Die "gute" Anna ist unser Vorbild. Sie ist fröhlich, passt auf uns auf, kann sehr gut mit Menschen umgehen, ist auch interessiert an ihnen, liebt die Musik (wir unterscheiden uns auch in Interessen und Geschmack), ist offener, hat einen anderen Gang usw. Sie war wahrscheinlich die ursprüngliche Anna, bevor ich in meine Depression verfiel vor ca. zwei Jahren. Außerdem trat noch ein anderes "Ich" auf, das ich mal "Nyu" genannt habe, weil sie sich wie ein Kind benimmt, Geräusche wie ein Kind macht, oft einfach so lächelt, (macht die gute Anna auch) und zb. sehr gerne Süßigkeiten isst.

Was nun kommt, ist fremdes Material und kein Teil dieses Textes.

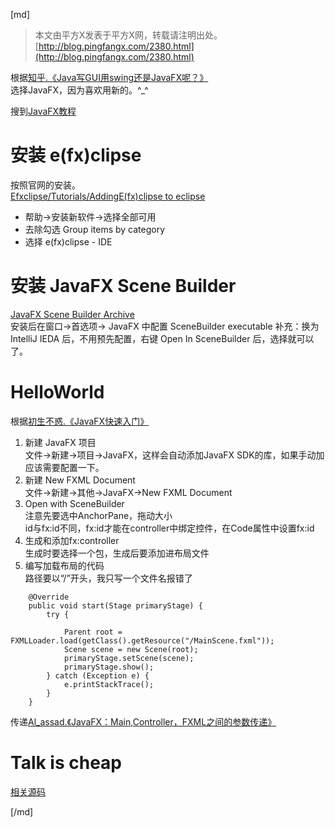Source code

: [md]

>本文由平方X发表于平方X网，转载请注明出处。[http://blog.pingfangx.com/2380.html](http://blog.pingfangx.com/2380.html)

根据[知乎.《Java写GUI用swing还是JavaFX呢？》](https://www.zhihu.com/question/37236236)  
选择JavaFX，因为喜欢用新的。^_^

搜到[JavaFX教程](http://www.yiibai.com/javafx/)

# 安装 e(fx)clipse
按照官网的安装。  
[Efxclipse/Tutorials/AddingE(fx)clipse to eclipse](https://wiki.eclipse.org/Efxclipse/Tutorials/AddingE(fx)clipse_to_eclipse)
* 帮助→安装新软件→选择全部可用
* 去除勾选 Group items by category 
* 选择 e(fx)clipse - IDE 

# 安装 JavaFX Scene Builder
[JavaFX Scene Builder Archive](http://www.oracle.com/technetwork/java/javase/downloads/javafxscenebuilder-1x-archive-2199384.html)  
安装后在窗口→首选项→ JavaFX 中配置 SceneBuilder executable
补充：换为 IntelliJ IEDA 后，不用预先配置，右键 Open In SceneBuilder 后，选择就可以了。

# HelloWorld
根据[初生不惑.《JavaFX快速入门》](http://www.yiibai.com/javafx/javafx-tutorial-for-beginners.html#)
1. 新建 JavaFX 项目  
文件→新建→项目→JavaFX，这样会自动添加JavaFX SDK的库，如果手动加应该需要配置一下。
0. 新建 New FXML Document  
文件→新建→其他→JavaFX→New FXML Document
0. Open with SceneBuilder  
注意先要选中AnchorPane，拖动大小  
id与fx:id不同，fx:id才能在controller中绑定控件，在Code属性中设置fx:id
0. 生成和添加fx:controller  
生成时要选择一个包，生成后要添加进布局文件
0. 编写加载布局的代码  
路径要以“/”开头，我只写一个文件名报错了

```
    @Override
    public void start(Stage primaryStage) {
        try {

            Parent root = FXMLLoader.load(getClass().getResource("/MainScene.fxml"));
            Scene scene = new Scene(root);
            primaryStage.setScene(scene);
            primaryStage.show();
        } catch (Exception e) {
            e.printStackTrace();
        }
    }
```

传递[Al_assad.《JavaFX：Main,Controller，FXML之间的参数传递》](http://blog.csdn.net/al_assad/article/details/54664840)  

# Talk is cheap
[相关源码](https://github.com/pingfangx/JavaX/tree/develop-tools/AndroidStudioTranslatorX)

[/md]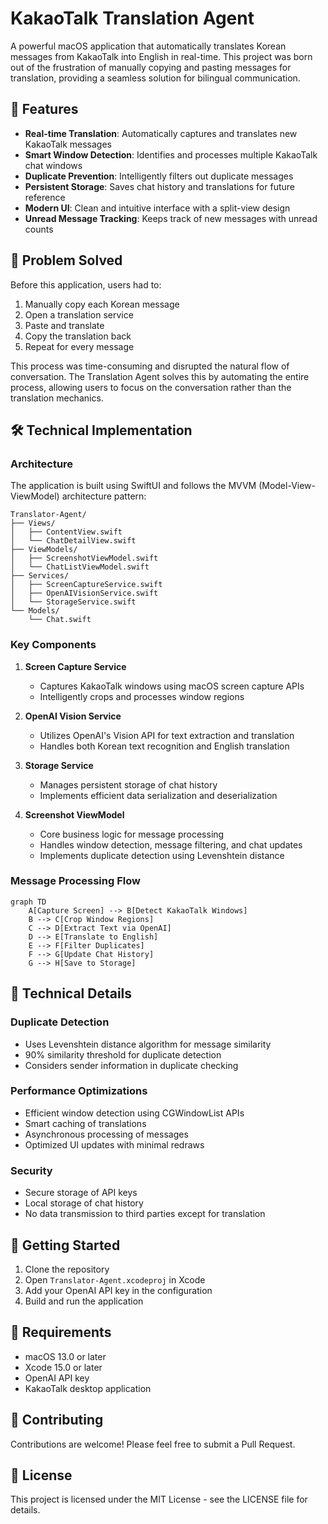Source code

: # KakaoTalk Translation Agent

A powerful macOS application that automatically translates Korean messages from KakaoTalk into English in real-time. This project was born out of the frustration of manually copying and pasting messages for translation, providing a seamless solution for bilingual communication.

## 🌟 Features

- **Real-time Translation**: Automatically captures and translates new KakaoTalk messages
- **Smart Window Detection**: Identifies and processes multiple KakaoTalk chat windows
- **Duplicate Prevention**: Intelligently filters out duplicate messages
- **Persistent Storage**: Saves chat history and translations for future reference
- **Modern UI**: Clean and intuitive interface with a split-view design
- **Unread Message Tracking**: Keeps track of new messages with unread counts

## 🎯 Problem Solved

Before this application, users had to:
1. Manually copy each Korean message
2. Open a translation service
3. Paste and translate
4. Copy the translation back
5. Repeat for every message

This process was time-consuming and disrupted the natural flow of conversation. The Translation Agent solves this by automating the entire process, allowing users to focus on the conversation rather than the translation mechanics.

## 🛠 Technical Implementation

### Architecture

The application is built using SwiftUI and follows the MVVM (Model-View-ViewModel) architecture pattern:

```
Translator-Agent/
├── Views/
│   ├── ContentView.swift
│   └── ChatDetailView.swift
├── ViewModels/
│   ├── ScreenshotViewModel.swift
│   └── ChatListViewModel.swift
├── Services/
│   ├── ScreenCaptureService.swift
│   ├── OpenAIVisionService.swift
│   └── StorageService.swift
└── Models/
    └── Chat.swift
```

### Key Components

1. **Screen Capture Service**
   - Captures KakaoTalk windows using macOS screen capture APIs
   - Intelligently crops and processes window regions

2. **OpenAI Vision Service**
   - Utilizes OpenAI's Vision API for text extraction and translation
   - Handles both Korean text recognition and English translation

3. **Storage Service**
   - Manages persistent storage of chat history
   - Implements efficient data serialization and deserialization

4. **Screenshot ViewModel**
   - Core business logic for message processing
   - Handles window detection, message filtering, and chat updates
   - Implements duplicate detection using Levenshtein distance

### Message Processing Flow

```mermaid
graph TD
    A[Capture Screen] --> B[Detect KakaoTalk Windows]
    B --> C[Crop Window Regions]
    C --> D[Extract Text via OpenAI]
    D --> E[Translate to English]
    E --> F[Filter Duplicates]
    F --> G[Update Chat History]
    G --> H[Save to Storage]
```

## 🔧 Technical Details

### Duplicate Detection
- Uses Levenshtein distance algorithm for message similarity
- 90% similarity threshold for duplicate detection
- Considers sender information in duplicate checking

### Performance Optimizations
- Efficient window detection using CGWindowList APIs
- Smart caching of translations
- Asynchronous processing of messages
- Optimized UI updates with minimal redraws

### Security
- Secure storage of API keys
- Local storage of chat history
- No data transmission to third parties except for translation

## 🚀 Getting Started

1. Clone the repository
2. Open `Translator-Agent.xcodeproj` in Xcode
3. Add your OpenAI API key in the configuration
4. Build and run the application

## 📝 Requirements

- macOS 13.0 or later
- Xcode 15.0 or later
- OpenAI API key
- KakaoTalk desktop application

## 🤝 Contributing

Contributions are welcome! Please feel free to submit a Pull Request.

## 📄 License

This project is licensed under the MIT License - see the LICENSE file for details.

Wir unterscheiden uns also in jeglichen Dingen (Denkweisen, Glaube, Einstellung) - und doch glaube ich nicht, dass es sich um eine "Multiple Persönlichkeitsstörung" handelt, ja mir kommt es sogar lächerlich vor in diesem Moment.
Nun zu meiner Frage.
Bilde ich mir das alles nur ein? Was ist los mit mir? Ich weiß nicht mehr, was ich denken soll. Ich hab angefangen, ein Tagebuch zu führen, aber es kommt mir nicht real vor. Ich hab auch Angst, mit meiner Therapeutin darüber zu reden, weil ich mir wirklich unsicher bin, was die Sache angeht und nicht möchte, dass sie mich für dumm hält.
Vielen Dank im Voraus, DesperateCat
PS: Die ganzen "Derealisations"prozesse haben schon davor stattgefunden. Also, alles fühlt sich nicht echt an, mir ist egal was ich tue, die Konsequenzen sind egal, weil alles nicht real ist usw. Ich vermute auch stark, dass ich in einer Art Identitätskrise stecke. Ich weiß nicht, welches Ich "ich" ist, und kann mich bei verschiedenen Sachen gar nicht entscheiden. Zum Beispiel fragte mich letztens meine Therapeutin: "Magst du lieber die Sonne oder den Regen, bzw. wenn es kälter ist?" Und ich konnte einfach nicht antworten. Ich mochte die Sonne nicht, aber die gute Anna liebt sie und erfreut sich an ihr. Fynn und ich mögen die Kälte nicht, weil wir schnell frieren. Der Meinungen der anderen bin ich noch nicht wirklich bewusst, weil sie nicht so oft auftauchen. Und falls ich es noch nicht erwähnt habe: Ich bin sehr vergesslich. Nicht im Zusammenhang mit meinen "Stimmungen" oder "Persönlichkeiten", und wie gesagt an meine Kindheit kann ich mich gar nicht erinnern, genauso wenig bis zu 14 Jahren schätze ich mal. Ab der Depression habe ich stärkere Erinnerungen an mich selbst und wer ich selbst bin.
Tur mir Leid für den langen Text und danke falls ihr es so weit geschafft habt!!